| WHAT THE EXERCISE ASKS |
For the word "sequences", count the lines below that contain it. Give the number alone.

| SUPPLIED INFORMATION |
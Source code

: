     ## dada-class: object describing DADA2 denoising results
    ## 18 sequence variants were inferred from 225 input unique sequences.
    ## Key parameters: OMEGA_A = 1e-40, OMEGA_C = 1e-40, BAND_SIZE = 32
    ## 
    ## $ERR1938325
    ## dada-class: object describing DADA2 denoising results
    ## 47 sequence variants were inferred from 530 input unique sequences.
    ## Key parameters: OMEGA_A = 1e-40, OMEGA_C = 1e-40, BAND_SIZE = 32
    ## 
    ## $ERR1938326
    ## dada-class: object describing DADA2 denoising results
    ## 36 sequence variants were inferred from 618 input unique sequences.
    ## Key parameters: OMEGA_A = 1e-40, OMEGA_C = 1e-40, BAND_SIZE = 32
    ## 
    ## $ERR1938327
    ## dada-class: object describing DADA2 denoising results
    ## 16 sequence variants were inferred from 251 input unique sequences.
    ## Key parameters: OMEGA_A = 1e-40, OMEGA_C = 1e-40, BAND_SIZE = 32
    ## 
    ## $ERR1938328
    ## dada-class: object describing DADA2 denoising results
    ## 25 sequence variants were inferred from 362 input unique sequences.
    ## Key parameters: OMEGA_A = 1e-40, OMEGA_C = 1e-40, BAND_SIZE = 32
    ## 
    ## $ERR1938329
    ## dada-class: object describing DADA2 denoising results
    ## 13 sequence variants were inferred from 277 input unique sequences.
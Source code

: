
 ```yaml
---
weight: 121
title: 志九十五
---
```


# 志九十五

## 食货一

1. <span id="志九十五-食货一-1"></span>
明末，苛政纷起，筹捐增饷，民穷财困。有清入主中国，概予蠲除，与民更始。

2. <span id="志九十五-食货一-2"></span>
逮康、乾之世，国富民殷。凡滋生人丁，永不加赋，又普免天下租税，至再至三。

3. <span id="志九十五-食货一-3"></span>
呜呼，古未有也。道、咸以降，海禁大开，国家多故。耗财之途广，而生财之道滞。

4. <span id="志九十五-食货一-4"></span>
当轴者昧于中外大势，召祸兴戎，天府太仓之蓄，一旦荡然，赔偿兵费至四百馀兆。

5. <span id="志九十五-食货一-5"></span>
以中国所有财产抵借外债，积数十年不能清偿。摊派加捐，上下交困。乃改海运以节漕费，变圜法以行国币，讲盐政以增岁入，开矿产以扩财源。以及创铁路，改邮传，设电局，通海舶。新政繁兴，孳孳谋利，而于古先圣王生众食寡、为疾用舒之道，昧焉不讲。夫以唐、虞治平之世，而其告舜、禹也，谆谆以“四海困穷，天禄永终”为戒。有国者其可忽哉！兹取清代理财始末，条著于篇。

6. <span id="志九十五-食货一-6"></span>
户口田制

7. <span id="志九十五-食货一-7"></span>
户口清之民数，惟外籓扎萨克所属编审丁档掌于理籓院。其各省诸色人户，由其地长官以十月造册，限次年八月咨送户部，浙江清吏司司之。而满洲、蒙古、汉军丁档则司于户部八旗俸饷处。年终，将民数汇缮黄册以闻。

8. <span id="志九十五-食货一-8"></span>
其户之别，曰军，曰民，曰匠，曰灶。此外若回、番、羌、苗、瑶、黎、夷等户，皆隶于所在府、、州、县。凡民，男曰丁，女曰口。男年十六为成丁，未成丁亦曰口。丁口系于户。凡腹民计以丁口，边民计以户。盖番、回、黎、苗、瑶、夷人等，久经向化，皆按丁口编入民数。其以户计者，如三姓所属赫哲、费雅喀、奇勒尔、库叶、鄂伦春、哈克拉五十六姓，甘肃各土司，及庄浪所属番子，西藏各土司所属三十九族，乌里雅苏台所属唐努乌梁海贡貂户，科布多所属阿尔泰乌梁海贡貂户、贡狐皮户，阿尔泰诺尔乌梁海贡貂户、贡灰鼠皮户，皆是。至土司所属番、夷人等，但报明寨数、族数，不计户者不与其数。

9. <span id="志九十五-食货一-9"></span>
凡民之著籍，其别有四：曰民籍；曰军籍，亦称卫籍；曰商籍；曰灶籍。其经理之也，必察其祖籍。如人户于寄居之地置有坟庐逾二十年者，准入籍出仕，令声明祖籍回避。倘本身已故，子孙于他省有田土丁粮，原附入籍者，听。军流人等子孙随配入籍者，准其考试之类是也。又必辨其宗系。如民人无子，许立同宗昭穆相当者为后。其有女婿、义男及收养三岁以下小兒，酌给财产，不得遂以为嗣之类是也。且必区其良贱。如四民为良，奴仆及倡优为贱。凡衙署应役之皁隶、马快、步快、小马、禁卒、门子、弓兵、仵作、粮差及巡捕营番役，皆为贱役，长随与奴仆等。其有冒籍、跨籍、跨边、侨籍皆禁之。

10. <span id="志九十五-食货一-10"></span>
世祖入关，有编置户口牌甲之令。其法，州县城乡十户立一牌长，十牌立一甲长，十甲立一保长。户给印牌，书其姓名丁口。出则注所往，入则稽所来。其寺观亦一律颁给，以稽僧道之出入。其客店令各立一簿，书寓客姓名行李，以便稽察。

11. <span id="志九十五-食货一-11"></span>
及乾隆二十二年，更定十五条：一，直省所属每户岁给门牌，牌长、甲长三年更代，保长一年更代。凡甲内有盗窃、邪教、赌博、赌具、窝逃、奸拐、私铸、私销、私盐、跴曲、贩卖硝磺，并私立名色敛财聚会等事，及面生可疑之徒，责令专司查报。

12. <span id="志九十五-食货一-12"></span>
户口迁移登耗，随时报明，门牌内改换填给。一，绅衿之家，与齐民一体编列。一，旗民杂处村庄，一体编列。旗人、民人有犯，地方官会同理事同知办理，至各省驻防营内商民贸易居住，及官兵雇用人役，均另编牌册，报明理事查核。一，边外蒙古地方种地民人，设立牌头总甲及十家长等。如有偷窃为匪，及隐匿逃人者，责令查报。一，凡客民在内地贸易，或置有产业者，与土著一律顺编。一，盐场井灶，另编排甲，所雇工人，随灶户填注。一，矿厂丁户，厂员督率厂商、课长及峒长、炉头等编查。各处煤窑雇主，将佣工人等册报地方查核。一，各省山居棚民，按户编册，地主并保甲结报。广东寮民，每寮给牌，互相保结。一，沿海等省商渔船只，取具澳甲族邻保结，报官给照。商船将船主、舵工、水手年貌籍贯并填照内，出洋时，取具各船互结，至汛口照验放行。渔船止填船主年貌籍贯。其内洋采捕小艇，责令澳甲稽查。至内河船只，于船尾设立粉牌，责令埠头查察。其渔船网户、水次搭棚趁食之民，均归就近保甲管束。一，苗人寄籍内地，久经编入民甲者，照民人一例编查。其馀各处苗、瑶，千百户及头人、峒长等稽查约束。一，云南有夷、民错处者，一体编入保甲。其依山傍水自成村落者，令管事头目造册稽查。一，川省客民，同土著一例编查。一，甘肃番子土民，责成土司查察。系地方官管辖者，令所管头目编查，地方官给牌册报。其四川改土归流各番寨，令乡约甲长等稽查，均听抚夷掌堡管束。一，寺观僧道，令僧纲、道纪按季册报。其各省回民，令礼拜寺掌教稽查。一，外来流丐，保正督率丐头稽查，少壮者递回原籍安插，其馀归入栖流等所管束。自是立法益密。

| OUTPUT FOR THIS EXERCISE |
6